## [Instructions to follow]
Please return the whole listing word for word.
*** Begin section ***
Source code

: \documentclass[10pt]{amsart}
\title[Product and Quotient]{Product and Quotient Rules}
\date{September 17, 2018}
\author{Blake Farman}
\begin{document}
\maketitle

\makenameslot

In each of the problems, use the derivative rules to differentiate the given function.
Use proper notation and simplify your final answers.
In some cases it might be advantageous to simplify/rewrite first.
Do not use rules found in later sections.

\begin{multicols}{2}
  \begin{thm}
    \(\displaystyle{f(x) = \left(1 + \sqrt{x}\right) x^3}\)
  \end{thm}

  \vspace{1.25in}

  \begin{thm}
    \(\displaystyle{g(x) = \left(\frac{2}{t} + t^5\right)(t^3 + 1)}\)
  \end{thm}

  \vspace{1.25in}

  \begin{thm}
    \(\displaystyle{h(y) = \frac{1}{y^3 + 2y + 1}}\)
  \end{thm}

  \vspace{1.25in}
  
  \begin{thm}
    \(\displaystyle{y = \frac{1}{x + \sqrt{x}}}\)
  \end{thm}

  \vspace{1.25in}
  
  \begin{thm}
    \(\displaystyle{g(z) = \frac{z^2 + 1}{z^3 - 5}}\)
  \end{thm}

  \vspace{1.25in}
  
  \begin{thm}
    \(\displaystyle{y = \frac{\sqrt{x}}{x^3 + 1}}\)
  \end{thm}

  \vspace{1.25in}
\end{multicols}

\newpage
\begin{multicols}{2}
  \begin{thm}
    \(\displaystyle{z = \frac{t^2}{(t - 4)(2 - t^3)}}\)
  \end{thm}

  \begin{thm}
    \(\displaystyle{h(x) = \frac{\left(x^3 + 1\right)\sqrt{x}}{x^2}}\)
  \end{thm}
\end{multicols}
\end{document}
*** End section ***
## [Exercise solution]
Source code

: \documentclass[10pt]{amsart}
\title[Product and Quotient]{Product and Quotient Rules}
\date{September 17, 2018}
\author{Blake Farman}
\begin{document}
\maketitle

\makenameslot

In each of the problems, use the derivative rules to differentiate the given function.
Use proper notation and simplify your final answers.
In some cases it might be advantageous to simplify/rewrite first.
Do not use rules found in later sections.

\begin{multicols}{2}
  \begin{thm}
    \(\displaystyle{f(x) = \left(1 + \sqrt{x}\right) x^3}\)
  \end{thm}

  \vspace{1.25in}

  \begin{thm}
    \(\displaystyle{g(x) = \left(\frac{2}{t} + t^5\right)(t^3 + 1)}\)
  \end{thm}

  \vspace{1.25in}

  \begin{thm}
    \(\displaystyle{h(y) = \frac{1}{y^3 + 2y + 1}}\)
  \end{thm}

  \vspace{1.25in}
  
  \begin{thm}
    \(\displaystyle{y = \frac{1}{x + \sqrt{x}}}\)
  \end{thm}

  \vspace{1.25in}
  
  \begin{thm}
    \(\displaystyle{g(z) = \frac{z^2 + 1}{z^3 - 5}}\)
  \end{thm}

  \vspace{1.25in}
  
  \begin{thm}
    \(\displaystyle{y = \frac{\sqrt{x}}{x^3 + 1}}\)
  \end{thm}

  \vspace{1.25in}
\end{multicols}

\newpage
\begin{multicols}{2}
  \begin{thm}
    \(\displaystyle{z = \frac{t^2}{(t - 4)(2 - t^3)}}\)
  \end{thm}

  \begin{thm}
    \(\displaystyle{h(x) = \frac{\left(x^3 + 1\right)\sqrt{x}}{x^2}}\)
  \end{thm}
\end{multicols}
\end{document}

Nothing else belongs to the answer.